Lily Marsh undertook the Building Craft Programme to gain the Heritage Skills NVQ Level 3 qualification. She tells us what she enjoyed most and what she’s working on now.
“From the start of my training with the Building Craft College, my ambition was to do this intense programme and have the opportunity to travel and work across the UK, and learn from other skilled craftspeople. It offered me a chance to progress my skills and knowledge, and bolster the career change I'd made by gaining an NVQ. I was really excited to be offered the opportunity of being a Building Craft Apprentice.
“There were so many incredible highlights, from the three-week Summer School with life drawing and fun geometry classes, city drawing lessons, inspiring lectures and yurt-making, to the live build where I designed and carved a green man for the front façade of the building. Working as part of a team, where we were personally invested in the build and played a big part in its construction, was something I'd not experienced before and found really rewarding.
“Several tradespeople assumed I was a workmate's wife, dutifully helping out her husband rather than a stonemason working with her colleague”
“I also had four hands-on placements around the UK during the eight months, which were invaluable. My first was with Laing Traditional Masonry, working in the centre of Inverness to repair the Townhouse and up a very high scaffold from where I could see the highlands and snow-capped peaks. The second was with Cliveden Conservation, repairing the gardener’s house at Windsor Castle. My third placement was at Gloucester Cathedral, where I carved and mended a weathering buttress on the south side of the Lady Chapel. Lastly, I was at Woodchester Mansion, where we worked to repair and fix a buttress. Each placement was a unique and vital opportunity to be part of a team and experience life on a site. I enjoyed meeting lots of new people, being able to ask questions and learn about the different techniques used by skilled craftspeople.

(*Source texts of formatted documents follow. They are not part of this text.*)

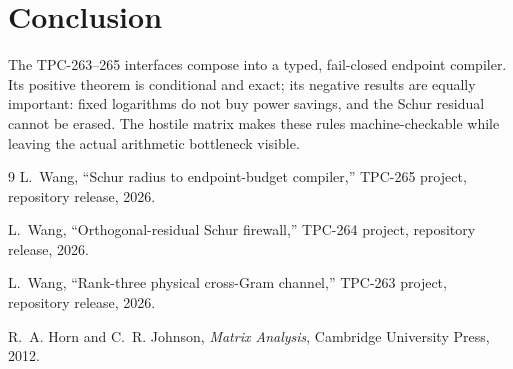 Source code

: \documentclass[11pt]{article}
\theoremstyle{definition}
\begin{document}
\section{Conclusion}

The TPC-263--265 interfaces compose into a typed, fail-closed endpoint
compiler.  Its positive theorem is conditional and exact; its negative
results are equally important: fixed logarithms do not buy power savings, and
the Schur residual cannot be erased.  The hostile matrix makes these rules
machine-checkable while leaving the actual arithmetic bottleneck visible.

\begin{thebibliography}{9}
L.~Wang, ``Schur radius to endpoint-budget compiler,'' TPC-265 project,
repository release, 2026.

L.~Wang, ``Orthogonal-residual Schur firewall,'' TPC-264 project,
repository release, 2026.

L.~Wang, ``Rank-three physical cross-Gram channel,'' TPC-263 project,
repository release, 2026.

R.~A. Horn and C.~R. Johnson, \emph{Matrix Analysis}, Cambridge University
Press, 2012.
\end{thebibliography}
\end{document}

“The programme massively widened my understanding of my role as a stonemason. I now feel part of a wider heritage industry and see myself as a heritage craftsperson, which I didn't before. Working alongside other enthusiastic and dedicated craft apprentices really encouraged me to understand the part I could play. Gaining an NVQ increased my confidence in my skills and in seeing myself as a heritage stonemason. It definitely helped my move into employment. Since graduating I've been working as a stonemason with a commercial, London-based stonemasonry company specialising in restoration, carving and repair.
“I'm currently working on a number of projects: one where I'm carving a quatrefoil in Bathstone to replace a damaged stone on a Victorian building in London; another where I've carved a finial in Portland limestone for a building in Golden Square, Soho. I've also been working on a big commercial site repairing and fixing large stones on a 1920s building.
“Sometimes I've experienced surprised reactions from other tradespeople; several assumed I was a workmate's wife, dutifully helping out her husband rather than a stonemason working with her colleague. I've found learning, making mistakes and developing my knowledge in this environment can be tough, but it helps me challenge my own and others' assumptions about what I can do.”